Work required
Read the records below and copy each line that contains "values".

Supplied records
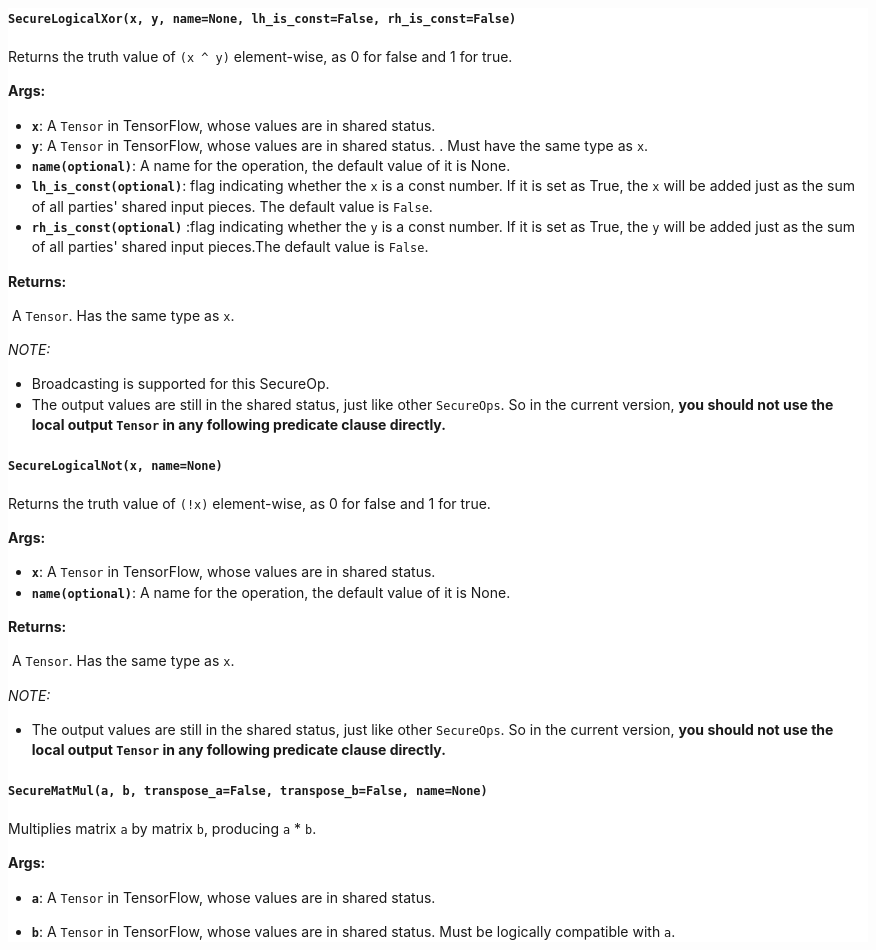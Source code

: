 #### `SecureLogicalXor(x, y, name=None, lh_is_const=False, rh_is_const=False)`

  Returns the truth value of `(x ^ y)` element-wise, as 0 for false and 1 for true.

  **Args:**

  - **`x`**: A  `Tensor` in TensorFlow, whose values are in shared status. 
  - **`y`**: A `Tensor` in TensorFlow, whose values are in shared status. . Must have the same type as `x`.
  - **`name(optional)`**: A name for the operation, the default value of it is None.
  - **`lh_is_const(optional)`**: flag indicating whether the `x` is a const number. If it is set as True, the `x` will be added just as the sum of all parties' shared input pieces. The default value is `False`.
  - **`rh_is_const(optional)`** :flag indicating whether the `y` is a const number. If it is set as True, the `y` will be added just as the sum of all parties' shared input pieces.The default value is `False`.

  **Returns:**

  ​	A `Tensor`. Has the same type as `x`.

  *NOTE:* 

   * Broadcasting is supported for this SecureOp.
   * The output values are still in the shared status, just like other `SecureOps`. So in the current version, **you should not use the local output `Tensor` in any following predicate clause directly.**

#### `SecureLogicalNot(x, name=None)`

  Returns the truth value of `(!x)` element-wise, as 0 for false and 1 for true.

  **Args:**

  - **`x`**: A  `Tensor` in TensorFlow, whose values are in shared status. 
  - **`name(optional)`**: A name for the operation, the default value of it is None.

  **Returns:**

  ​	A `Tensor`. Has the same type as `x`.

  *NOTE:* 

   * The output values are still in the shared status, just like other `SecureOps`. So in the current version, **you should not use the local output `Tensor` in any following predicate clause directly.**

#### `SecureMatMul(a, b, transpose_a=False, transpose_b=False, name=None)`

  Multiplies matrix `a` by matrix `b`, producing `a` * `b`.

  **Args:**

  - **`a`**: A  `Tensor` in TensorFlow, whose values are in shared status. 

  - **`b`**: A `Tensor` in TensorFlow, whose values are in shared status. Must be logically compatible with `a`.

Result of the exercise
  - **`x`**: A  `Tensor` in TensorFlow, whose values are in shared status. 
  - **`y`**: A `Tensor` in TensorFlow, whose values are in shared status. . Must have the same type as `x`.
   * The output values are still in the shared status, just like other `SecureOps`. So in the current version, **you should not use the local output `Tensor` in any following predicate clause directly.**
  - **`x`**: A  `Tensor` in TensorFlow, whose values are in shared status. 
   * The output values are still in the shared status, just like other `SecureOps`. So in the current version, **you should not use the local output `Tensor` in any following predicate clause directly.**
  - **`a`**: A  `Tensor` in TensorFlow, whose values are in shared status. 
  - **`b`**: A `Tensor` in TensorFlow, whose values are in shared status. Must be logically compatible with `a`.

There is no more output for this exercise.